§ Work item: Every entry below should be printed exactly.

START Data supplied

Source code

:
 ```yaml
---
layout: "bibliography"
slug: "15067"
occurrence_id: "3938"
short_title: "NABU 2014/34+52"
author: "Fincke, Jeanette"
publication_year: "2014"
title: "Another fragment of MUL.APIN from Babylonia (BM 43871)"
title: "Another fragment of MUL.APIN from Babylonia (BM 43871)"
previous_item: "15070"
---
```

END Data supplied

§ Result:
Source code

:
 ```yaml
---
layout: "bibliography"
slug: "15067"
occurrence_id: "3938"
short_title: "NABU 2014/34+52"
author: "Fincke, Jeanette"
publication_year: "2014"
title: "Another fragment of MUL.APIN from Babylonia (BM 43871)"
title: "Another fragment of MUL.APIN from Babylonia (BM 43871)"
previous_item: "15070"
---
```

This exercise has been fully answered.